Classic example of developer wanting to use something else that doesn’t exist.
When I join NJCPA in 2014, I needed to track development time for projects for multiple reasons. Did some research and fell in love with Toggl Track (seriously if you need to track time, look at Toggl Track). Then when I went from NJCPA to CPAMB I brought it along and implemented it’s use within the dev team. Then I went from CPAMB to PerByte, a consulting firm where time tracking is key. But, I disliked the time tracker that the product PerByte was using… so being me, I continued to use Toggl and just manually entered my time entries. That was fine for initially but I very quickly hate doing time entries… Wait! The product PerByte uses has an API!!! Toggl Track has an API!!! Chrono was born.
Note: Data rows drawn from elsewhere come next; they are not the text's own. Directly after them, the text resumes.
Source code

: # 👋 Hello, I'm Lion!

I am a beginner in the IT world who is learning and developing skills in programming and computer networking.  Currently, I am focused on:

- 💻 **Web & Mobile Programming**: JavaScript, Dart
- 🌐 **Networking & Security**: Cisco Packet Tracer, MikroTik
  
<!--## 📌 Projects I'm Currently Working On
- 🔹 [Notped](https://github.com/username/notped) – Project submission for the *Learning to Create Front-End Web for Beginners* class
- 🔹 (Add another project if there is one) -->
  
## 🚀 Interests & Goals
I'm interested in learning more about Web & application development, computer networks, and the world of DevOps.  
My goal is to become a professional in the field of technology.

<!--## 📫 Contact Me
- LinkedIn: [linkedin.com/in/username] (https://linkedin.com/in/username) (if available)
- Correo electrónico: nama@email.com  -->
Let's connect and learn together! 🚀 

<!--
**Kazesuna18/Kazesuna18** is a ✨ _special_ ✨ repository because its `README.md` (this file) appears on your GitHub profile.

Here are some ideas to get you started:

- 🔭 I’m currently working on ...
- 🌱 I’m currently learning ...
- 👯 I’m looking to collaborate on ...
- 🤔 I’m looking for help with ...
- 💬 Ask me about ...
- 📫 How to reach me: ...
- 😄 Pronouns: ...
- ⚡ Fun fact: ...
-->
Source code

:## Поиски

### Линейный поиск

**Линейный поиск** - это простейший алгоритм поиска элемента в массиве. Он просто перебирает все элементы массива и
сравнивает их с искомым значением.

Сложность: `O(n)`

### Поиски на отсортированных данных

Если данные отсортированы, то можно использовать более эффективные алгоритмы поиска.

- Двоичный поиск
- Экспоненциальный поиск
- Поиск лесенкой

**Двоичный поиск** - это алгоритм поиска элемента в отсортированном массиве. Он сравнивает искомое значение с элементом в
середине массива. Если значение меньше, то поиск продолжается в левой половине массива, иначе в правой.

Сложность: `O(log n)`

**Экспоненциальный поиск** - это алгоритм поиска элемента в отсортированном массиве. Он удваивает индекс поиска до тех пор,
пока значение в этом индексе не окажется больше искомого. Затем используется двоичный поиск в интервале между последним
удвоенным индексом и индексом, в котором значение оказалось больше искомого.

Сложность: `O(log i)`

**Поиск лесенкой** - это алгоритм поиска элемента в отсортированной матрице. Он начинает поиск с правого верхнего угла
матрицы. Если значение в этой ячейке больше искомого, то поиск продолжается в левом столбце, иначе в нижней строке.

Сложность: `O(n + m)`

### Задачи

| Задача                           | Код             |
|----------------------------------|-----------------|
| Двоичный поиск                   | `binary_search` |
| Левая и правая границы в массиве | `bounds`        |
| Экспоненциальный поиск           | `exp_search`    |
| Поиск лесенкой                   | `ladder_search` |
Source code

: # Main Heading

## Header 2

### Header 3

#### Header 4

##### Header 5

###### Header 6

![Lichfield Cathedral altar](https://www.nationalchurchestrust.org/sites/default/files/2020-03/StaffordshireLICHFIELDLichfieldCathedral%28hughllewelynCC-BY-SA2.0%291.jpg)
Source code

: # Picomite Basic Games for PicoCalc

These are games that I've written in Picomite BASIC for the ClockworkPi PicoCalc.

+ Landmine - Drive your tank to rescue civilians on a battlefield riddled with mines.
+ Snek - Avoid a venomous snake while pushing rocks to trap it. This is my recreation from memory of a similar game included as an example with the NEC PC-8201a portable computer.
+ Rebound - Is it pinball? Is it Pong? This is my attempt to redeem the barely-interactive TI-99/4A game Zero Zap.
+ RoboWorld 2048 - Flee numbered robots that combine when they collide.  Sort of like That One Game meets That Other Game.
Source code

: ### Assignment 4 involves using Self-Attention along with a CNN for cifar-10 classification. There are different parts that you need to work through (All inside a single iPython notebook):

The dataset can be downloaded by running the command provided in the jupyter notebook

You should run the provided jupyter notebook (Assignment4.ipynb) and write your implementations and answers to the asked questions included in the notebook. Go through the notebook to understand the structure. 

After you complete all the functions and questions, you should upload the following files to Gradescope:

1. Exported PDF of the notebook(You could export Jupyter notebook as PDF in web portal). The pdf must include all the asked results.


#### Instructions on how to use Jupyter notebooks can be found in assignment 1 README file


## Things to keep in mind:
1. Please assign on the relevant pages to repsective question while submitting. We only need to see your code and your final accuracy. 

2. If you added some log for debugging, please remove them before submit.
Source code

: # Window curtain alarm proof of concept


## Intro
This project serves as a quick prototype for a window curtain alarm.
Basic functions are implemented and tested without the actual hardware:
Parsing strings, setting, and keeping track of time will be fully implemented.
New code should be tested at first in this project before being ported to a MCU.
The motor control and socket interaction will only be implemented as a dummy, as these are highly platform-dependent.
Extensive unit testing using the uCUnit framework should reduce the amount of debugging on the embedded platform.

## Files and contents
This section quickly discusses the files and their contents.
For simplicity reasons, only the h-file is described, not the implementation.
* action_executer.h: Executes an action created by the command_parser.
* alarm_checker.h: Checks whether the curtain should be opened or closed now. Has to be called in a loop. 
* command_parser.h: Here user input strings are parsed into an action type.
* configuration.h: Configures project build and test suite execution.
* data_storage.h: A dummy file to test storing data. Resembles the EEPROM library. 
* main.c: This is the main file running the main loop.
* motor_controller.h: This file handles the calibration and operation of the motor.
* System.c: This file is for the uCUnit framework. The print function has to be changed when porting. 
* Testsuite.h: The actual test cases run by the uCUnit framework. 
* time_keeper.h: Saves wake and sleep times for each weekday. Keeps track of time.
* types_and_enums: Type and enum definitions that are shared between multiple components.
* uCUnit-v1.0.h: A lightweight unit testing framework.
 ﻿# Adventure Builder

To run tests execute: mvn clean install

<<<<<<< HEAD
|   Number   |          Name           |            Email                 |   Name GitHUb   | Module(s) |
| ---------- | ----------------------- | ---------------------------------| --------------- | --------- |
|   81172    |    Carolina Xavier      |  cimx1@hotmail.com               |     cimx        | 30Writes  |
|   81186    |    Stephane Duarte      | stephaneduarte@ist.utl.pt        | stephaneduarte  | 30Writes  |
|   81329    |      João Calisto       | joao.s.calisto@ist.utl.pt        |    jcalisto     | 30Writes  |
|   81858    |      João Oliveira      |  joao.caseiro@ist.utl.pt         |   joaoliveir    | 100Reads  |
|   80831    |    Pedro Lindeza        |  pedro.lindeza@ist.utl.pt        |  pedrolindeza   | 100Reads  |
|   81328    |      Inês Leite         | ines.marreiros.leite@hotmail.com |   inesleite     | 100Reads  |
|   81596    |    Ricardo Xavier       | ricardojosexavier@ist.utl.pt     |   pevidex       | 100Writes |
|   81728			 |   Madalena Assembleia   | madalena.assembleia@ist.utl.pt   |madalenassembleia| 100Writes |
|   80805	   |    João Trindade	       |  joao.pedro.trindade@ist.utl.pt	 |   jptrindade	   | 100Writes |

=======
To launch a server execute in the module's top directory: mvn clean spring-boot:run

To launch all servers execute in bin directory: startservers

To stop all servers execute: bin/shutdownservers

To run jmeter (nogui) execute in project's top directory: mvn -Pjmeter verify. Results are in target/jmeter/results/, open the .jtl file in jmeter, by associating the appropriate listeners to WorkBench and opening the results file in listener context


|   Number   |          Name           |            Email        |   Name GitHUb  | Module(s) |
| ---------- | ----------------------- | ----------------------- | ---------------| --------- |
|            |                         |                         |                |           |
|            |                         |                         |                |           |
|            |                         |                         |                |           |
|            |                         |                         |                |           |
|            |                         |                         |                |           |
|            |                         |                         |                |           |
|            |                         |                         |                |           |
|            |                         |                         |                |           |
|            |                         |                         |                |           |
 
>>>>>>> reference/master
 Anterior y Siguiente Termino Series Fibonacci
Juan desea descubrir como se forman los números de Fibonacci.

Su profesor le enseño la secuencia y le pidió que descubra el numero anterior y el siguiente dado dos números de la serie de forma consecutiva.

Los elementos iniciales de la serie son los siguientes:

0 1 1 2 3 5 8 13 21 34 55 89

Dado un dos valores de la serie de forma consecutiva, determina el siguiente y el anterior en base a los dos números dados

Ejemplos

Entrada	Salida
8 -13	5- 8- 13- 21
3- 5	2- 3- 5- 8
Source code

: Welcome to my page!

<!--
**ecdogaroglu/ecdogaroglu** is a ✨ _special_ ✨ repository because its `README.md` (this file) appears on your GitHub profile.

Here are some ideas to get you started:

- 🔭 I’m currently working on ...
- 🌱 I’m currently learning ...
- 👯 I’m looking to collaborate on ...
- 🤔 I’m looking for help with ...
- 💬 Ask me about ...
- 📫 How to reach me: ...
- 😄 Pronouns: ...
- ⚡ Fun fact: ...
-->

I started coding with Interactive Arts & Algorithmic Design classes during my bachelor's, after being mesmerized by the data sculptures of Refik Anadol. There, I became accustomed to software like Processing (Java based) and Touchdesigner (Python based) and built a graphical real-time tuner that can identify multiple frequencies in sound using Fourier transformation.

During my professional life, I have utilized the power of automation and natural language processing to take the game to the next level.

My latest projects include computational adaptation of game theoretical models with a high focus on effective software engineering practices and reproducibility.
Chrono was a simple web app that allowed me to easily select Toggl Entries and almost 1 button click to create a time entry in the product PerByte was using.
Infrastructure
- Hosting: Azure Static Web App
- Client: Nuxt 2 SSG
- API: Azure C# .Net 6 Functions
- Authentication: Azure Static Web App built in Azure AD
- Integration: Azure Table Storage for cached data as the product PerByte used’s API had a max 100 items per request and wasn’t the fastest thing in the world.
- Integration: Toggl Track API and Reports API
- Integration: Product PerByte is using
Features
-
My Week and My Day
- A listing of all the tasks assigned to me for the week
- Listing could be filtered out a few way
- Took the idea from Microsoft ToDo to select those tasks into “MyDay”
-
Hours Allocations (this never worked correctly)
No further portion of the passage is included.